Sylvia Lia, primeira professora surda da USP, se vê como alguém que “abrirá portas” para o ingresso de outros docentes com deficiência, mas ainda enfrenta barreiras para ter visibilidade
Sylvia Lia Grespan Neves na sala de aula - Foto: Marcos Santos/USP Imagens
A docência é um exercício que está para além de abrir a boca e impor um certo conhecimento a alunos e alunas. É sobre comunicar, estabelecer diálogo, troca. Sylvia Lia Grespan Neves sabe bem disso. Recém-contratada da USP, ela é a primeira pessoa surda a ocupar o cargo de professora na Universidade. Na Faculdade de Educação (FE), é uma das responsáveis pela disciplina Educação Especial, Educação de Surdos e Libras, obrigatória a todos os 18 cursos de licenciatura no campus da USP na Cidade Universitária, em São Paulo. Ampliando os horizontes de estudantes, a comunicação por meio da Língua Brasileira de Sinais irá preparar os futuros professores a promoverem a inclusão em sala de aula em um futuro próximo.
A disciplina é bastante disputada pelos professores em formação, como mostra o Jupiter – sistema de registro acadêmico dos alunos de graduação -, sendo muitas vezes a última disciplina a ser cursada para a conquista do diploma. No segundo semestre deste ano, por exemplo, o número de inscritos excedeu o número de vagas disponíveis nas duas turmas cadastradas, vespertino e noturno.
O Jornal da USP acompanhou algumas aulas da professora Sylvia, ministradas junto de Amanda Assis e Thiago Santos, intérpretes contratados pela FE para atuarem somente durante as aulas. A administração da faculdade relata que, caso o serviço fosse disponibilizado pela própria Universidade, as verbas da unidade poderiam ser direcionadas a outros setores. Também sugere que a presença de intérpretes contratados em regime não terceirizado contribuiria para a difusão de eventos em diversas unidades, traduzidos do português ou outros idiomas para a Língua Brasileira de Sinais. “Até porque pessoas surdas não estão presentes apenas nas escolas, estão em todos os espaços da sociedade”, critica Amanda, que além de intérprete é licenciada e bacharela em Letras na Faculdade de Filosofia, Letras e Ciências Humanas (FFLCH) da USP.

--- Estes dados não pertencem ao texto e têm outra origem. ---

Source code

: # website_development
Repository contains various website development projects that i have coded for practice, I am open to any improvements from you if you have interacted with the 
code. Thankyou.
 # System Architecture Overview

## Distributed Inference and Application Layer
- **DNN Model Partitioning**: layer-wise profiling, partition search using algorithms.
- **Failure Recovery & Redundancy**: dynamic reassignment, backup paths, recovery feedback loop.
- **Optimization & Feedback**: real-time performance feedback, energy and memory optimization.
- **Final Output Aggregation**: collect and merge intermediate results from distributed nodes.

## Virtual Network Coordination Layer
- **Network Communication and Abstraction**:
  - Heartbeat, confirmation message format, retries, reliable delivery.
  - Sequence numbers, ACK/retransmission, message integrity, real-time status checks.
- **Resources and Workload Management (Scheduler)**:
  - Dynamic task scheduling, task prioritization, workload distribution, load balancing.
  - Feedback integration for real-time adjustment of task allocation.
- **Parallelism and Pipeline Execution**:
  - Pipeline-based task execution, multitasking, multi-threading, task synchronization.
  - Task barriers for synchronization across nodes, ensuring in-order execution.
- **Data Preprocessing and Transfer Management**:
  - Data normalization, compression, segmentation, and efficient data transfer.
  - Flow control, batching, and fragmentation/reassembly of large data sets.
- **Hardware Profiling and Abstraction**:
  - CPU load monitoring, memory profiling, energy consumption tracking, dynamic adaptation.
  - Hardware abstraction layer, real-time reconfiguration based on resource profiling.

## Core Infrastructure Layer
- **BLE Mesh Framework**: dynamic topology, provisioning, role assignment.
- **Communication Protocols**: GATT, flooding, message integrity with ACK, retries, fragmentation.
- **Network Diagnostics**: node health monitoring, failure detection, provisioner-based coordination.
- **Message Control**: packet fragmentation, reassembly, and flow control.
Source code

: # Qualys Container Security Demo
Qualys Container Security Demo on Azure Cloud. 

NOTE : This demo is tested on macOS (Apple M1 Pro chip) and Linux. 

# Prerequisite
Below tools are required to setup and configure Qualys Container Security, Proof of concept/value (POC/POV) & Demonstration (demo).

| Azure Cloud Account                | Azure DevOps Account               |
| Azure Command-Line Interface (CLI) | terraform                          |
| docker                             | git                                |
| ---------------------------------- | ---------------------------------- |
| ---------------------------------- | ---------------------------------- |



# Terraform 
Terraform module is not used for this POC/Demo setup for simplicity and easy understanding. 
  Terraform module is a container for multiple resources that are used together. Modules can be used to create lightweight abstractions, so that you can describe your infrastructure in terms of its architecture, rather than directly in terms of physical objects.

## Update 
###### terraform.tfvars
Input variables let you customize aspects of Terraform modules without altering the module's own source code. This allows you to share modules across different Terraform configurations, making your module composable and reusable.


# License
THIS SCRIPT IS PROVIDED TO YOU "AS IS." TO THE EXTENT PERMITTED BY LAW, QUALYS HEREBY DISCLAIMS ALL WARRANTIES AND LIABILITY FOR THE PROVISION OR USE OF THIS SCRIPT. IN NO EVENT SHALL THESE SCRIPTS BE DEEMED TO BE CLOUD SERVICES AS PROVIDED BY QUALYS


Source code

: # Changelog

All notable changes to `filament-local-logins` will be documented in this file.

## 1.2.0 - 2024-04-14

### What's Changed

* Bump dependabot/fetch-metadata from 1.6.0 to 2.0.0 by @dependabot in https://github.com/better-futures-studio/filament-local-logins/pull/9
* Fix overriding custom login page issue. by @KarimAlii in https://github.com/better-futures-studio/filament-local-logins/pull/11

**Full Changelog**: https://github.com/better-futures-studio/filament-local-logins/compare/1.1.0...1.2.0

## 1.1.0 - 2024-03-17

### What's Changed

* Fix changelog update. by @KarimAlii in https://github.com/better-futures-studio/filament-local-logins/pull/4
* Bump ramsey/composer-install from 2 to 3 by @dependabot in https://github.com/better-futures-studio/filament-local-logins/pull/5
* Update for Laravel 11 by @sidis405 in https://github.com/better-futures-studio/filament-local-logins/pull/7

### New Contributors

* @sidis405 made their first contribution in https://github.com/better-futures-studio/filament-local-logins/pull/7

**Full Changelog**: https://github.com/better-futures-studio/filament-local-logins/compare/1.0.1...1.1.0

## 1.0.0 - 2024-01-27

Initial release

O vídeo mostra um pouco da aula de Sylvia. As legendas presentes em todo o vídeo auxiliam a compreender melhor a aula, os sinais – representações de palavras, expressões – e os questionamentos trazidos pelos professores e professoras em formação, sendo um deles o debate sobre educação sexual dentro da comunidade surda. Para Sylvia, uma aula não basta, mas já é um pequeno passo para despertar o interesse em aprender a nova língua.
Abrindo portas
Para Sylvia, entrar em sala de aula assume novos significados em seu corpo. “Eu quero que me vejam como pessoa, não como alguém que é apenas surda. Afinal, ser professora não é só abrir a boca, é sobre orientar com as mãos. Libras não faz só parte de uma aula; está em mim, faz parte do meu corpo”, declara.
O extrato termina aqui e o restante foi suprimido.